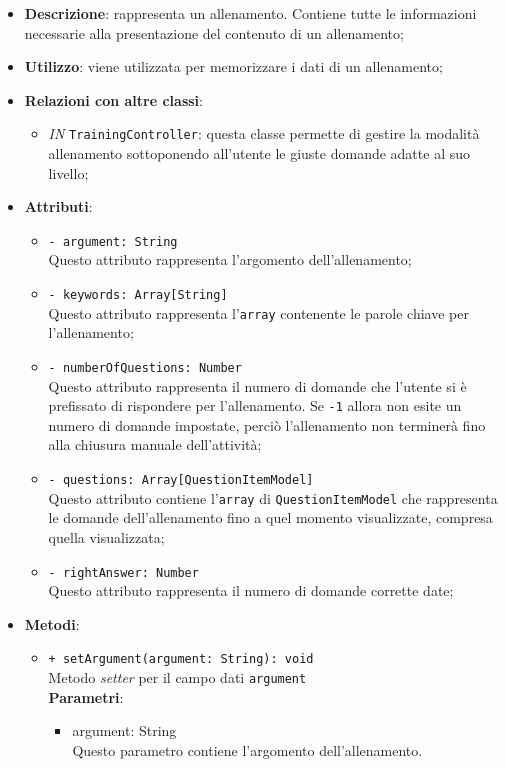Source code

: 		\begin{itemize}
			\item \textbf{Descrizione}: rappresenta un allenamento. Contiene tutte le informazioni necessarie alla
			presentazione del contenuto di un allenamento;
			\item \textbf{Utilizzo}: viene utilizzata per memorizzare i dati di un allenamento;
			\item \textbf{Relazioni con altre classi}: 
			\begin{itemize}
				\item \textit{IN} \texttt{TrainingController}: questa classe permette di gestire la modalità allenamento sottoponendo all'utente le giuste domande adatte al suo livello;
			\end{itemize}
			\item \textbf{Attributi}: 
			\begin{itemize}
				\item \texttt{- argument: String}\\
				Questo attributo rappresenta l'argomento dell'allenamento;
				\item \texttt{- keywords: Array[String]}\\
				Questo attributo rappresenta l'\texttt{array} contenente le parole chiave per l'allenamento;
				\item \texttt{- numberOfQuestions: Number}\\
				Questo attributo rappresenta il numero di domande che l'utente si è prefissato di rispondere per l'allenamento. Se \texttt{-1} allora non esite un numero di domande impostate, perciò l'allenamento non terminerà fino alla chiusura manuale dell'attività;
				\item \texttt{- questions: Array[QuestionItemModel]}\\
				Questo attributo contiene l'\texttt{array} di \texttt{QuestionItemModel} che rappresenta le domande dell'allenamento fino a quel momento visualizzate, compresa quella visualizzata;
				\item \texttt{- rightAnswer: Number}\\
				Questo attributo rappresenta il numero di domande corrette date;
			\end{itemize}
			\item \textbf{Metodi}: 
			\begin{itemize}
				\item \texttt{+ setArgument(argument: String): void} \\
				Metodo \textit{setter} per il campo dati \texttt{argument}\\
				\textbf{Parametri}:
				\begin{itemize}
					\item {argument: String}\\
					Questo parametro contiene l'argomento dell'allenamento.
				\end{itemize}
				

\end{itemize}
\end{itemize}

** EXERCISE INSTRUCTIONS **
Examine the entries and report how many of their lines contain the string "dell", giving no more than the number.

** ANSWER TO THE EXERCISE **
4